━━━ DATASET RECORDS
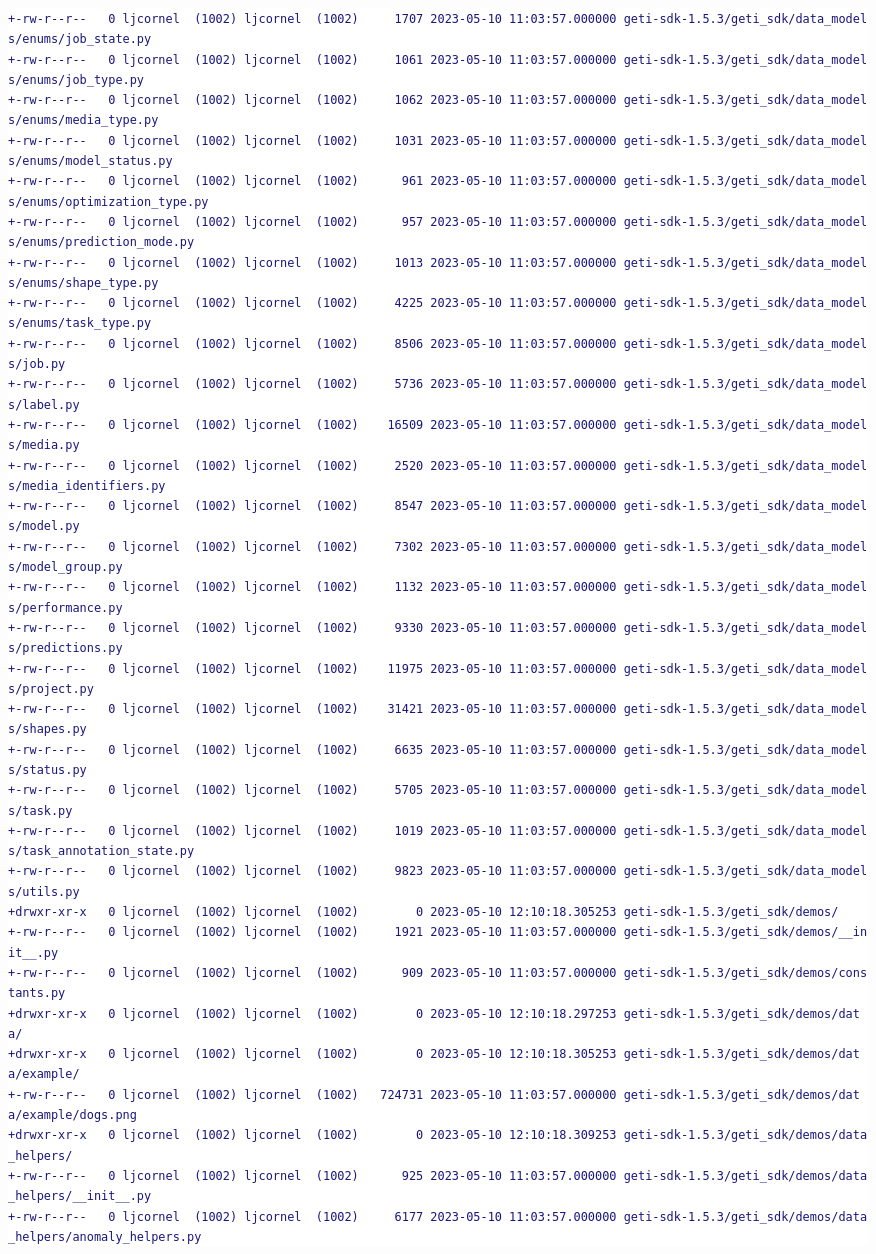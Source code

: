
 ```diff
+-rw-r--r--   0 ljcornel  (1002) ljcornel  (1002)     1707 2023-05-10 11:03:57.000000 geti-sdk-1.5.3/geti_sdk/data_models/enums/job_state.py
+-rw-r--r--   0 ljcornel  (1002) ljcornel  (1002)     1061 2023-05-10 11:03:57.000000 geti-sdk-1.5.3/geti_sdk/data_models/enums/job_type.py
+-rw-r--r--   0 ljcornel  (1002) ljcornel  (1002)     1062 2023-05-10 11:03:57.000000 geti-sdk-1.5.3/geti_sdk/data_models/enums/media_type.py
+-rw-r--r--   0 ljcornel  (1002) ljcornel  (1002)     1031 2023-05-10 11:03:57.000000 geti-sdk-1.5.3/geti_sdk/data_models/enums/model_status.py
+-rw-r--r--   0 ljcornel  (1002) ljcornel  (1002)      961 2023-05-10 11:03:57.000000 geti-sdk-1.5.3/geti_sdk/data_models/enums/optimization_type.py
+-rw-r--r--   0 ljcornel  (1002) ljcornel  (1002)      957 2023-05-10 11:03:57.000000 geti-sdk-1.5.3/geti_sdk/data_models/enums/prediction_mode.py
+-rw-r--r--   0 ljcornel  (1002) ljcornel  (1002)     1013 2023-05-10 11:03:57.000000 geti-sdk-1.5.3/geti_sdk/data_models/enums/shape_type.py
+-rw-r--r--   0 ljcornel  (1002) ljcornel  (1002)     4225 2023-05-10 11:03:57.000000 geti-sdk-1.5.3/geti_sdk/data_models/enums/task_type.py
+-rw-r--r--   0 ljcornel  (1002) ljcornel  (1002)     8506 2023-05-10 11:03:57.000000 geti-sdk-1.5.3/geti_sdk/data_models/job.py
+-rw-r--r--   0 ljcornel  (1002) ljcornel  (1002)     5736 2023-05-10 11:03:57.000000 geti-sdk-1.5.3/geti_sdk/data_models/label.py
+-rw-r--r--   0 ljcornel  (1002) ljcornel  (1002)    16509 2023-05-10 11:03:57.000000 geti-sdk-1.5.3/geti_sdk/data_models/media.py
+-rw-r--r--   0 ljcornel  (1002) ljcornel  (1002)     2520 2023-05-10 11:03:57.000000 geti-sdk-1.5.3/geti_sdk/data_models/media_identifiers.py
+-rw-r--r--   0 ljcornel  (1002) ljcornel  (1002)     8547 2023-05-10 11:03:57.000000 geti-sdk-1.5.3/geti_sdk/data_models/model.py
+-rw-r--r--   0 ljcornel  (1002) ljcornel  (1002)     7302 2023-05-10 11:03:57.000000 geti-sdk-1.5.3/geti_sdk/data_models/model_group.py
+-rw-r--r--   0 ljcornel  (1002) ljcornel  (1002)     1132 2023-05-10 11:03:57.000000 geti-sdk-1.5.3/geti_sdk/data_models/performance.py
+-rw-r--r--   0 ljcornel  (1002) ljcornel  (1002)     9330 2023-05-10 11:03:57.000000 geti-sdk-1.5.3/geti_sdk/data_models/predictions.py
+-rw-r--r--   0 ljcornel  (1002) ljcornel  (1002)    11975 2023-05-10 11:03:57.000000 geti-sdk-1.5.3/geti_sdk/data_models/project.py
+-rw-r--r--   0 ljcornel  (1002) ljcornel  (1002)    31421 2023-05-10 11:03:57.000000 geti-sdk-1.5.3/geti_sdk/data_models/shapes.py
+-rw-r--r--   0 ljcornel  (1002) ljcornel  (1002)     6635 2023-05-10 11:03:57.000000 geti-sdk-1.5.3/geti_sdk/data_models/status.py
+-rw-r--r--   0 ljcornel  (1002) ljcornel  (1002)     5705 2023-05-10 11:03:57.000000 geti-sdk-1.5.3/geti_sdk/data_models/task.py
+-rw-r--r--   0 ljcornel  (1002) ljcornel  (1002)     1019 2023-05-10 11:03:57.000000 geti-sdk-1.5.3/geti_sdk/data_models/task_annotation_state.py
+-rw-r--r--   0 ljcornel  (1002) ljcornel  (1002)     9823 2023-05-10 11:03:57.000000 geti-sdk-1.5.3/geti_sdk/data_models/utils.py
+drwxr-xr-x   0 ljcornel  (1002) ljcornel  (1002)        0 2023-05-10 12:10:18.305253 geti-sdk-1.5.3/geti_sdk/demos/
+-rw-r--r--   0 ljcornel  (1002) ljcornel  (1002)     1921 2023-05-10 11:03:57.000000 geti-sdk-1.5.3/geti_sdk/demos/__init__.py
+-rw-r--r--   0 ljcornel  (1002) ljcornel  (1002)      909 2023-05-10 11:03:57.000000 geti-sdk-1.5.3/geti_sdk/demos/constants.py
+drwxr-xr-x   0 ljcornel  (1002) ljcornel  (1002)        0 2023-05-10 12:10:18.297253 geti-sdk-1.5.3/geti_sdk/demos/data/
+drwxr-xr-x   0 ljcornel  (1002) ljcornel  (1002)        0 2023-05-10 12:10:18.305253 geti-sdk-1.5.3/geti_sdk/demos/data/example/
+-rw-r--r--   0 ljcornel  (1002) ljcornel  (1002)   724731 2023-05-10 11:03:57.000000 geti-sdk-1.5.3/geti_sdk/demos/data/example/dogs.png
+drwxr-xr-x   0 ljcornel  (1002) ljcornel  (1002)        0 2023-05-10 12:10:18.309253 geti-sdk-1.5.3/geti_sdk/demos/data_helpers/
+-rw-r--r--   0 ljcornel  (1002) ljcornel  (1002)      925 2023-05-10 11:03:57.000000 geti-sdk-1.5.3/geti_sdk/demos/data_helpers/__init__.py
+-rw-r--r--   0 ljcornel  (1002) ljcornel  (1002)     6177 2023-05-10 11:03:57.000000 geti-sdk-1.5.3/geti_sdk/demos/data_helpers/anomaly_helpers.py
```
━━━━━━
§ WORK ORDER: In the entries above, work out how many lines contain the string "drwxr", and give only that number.

§ TASK OUTPUT: 4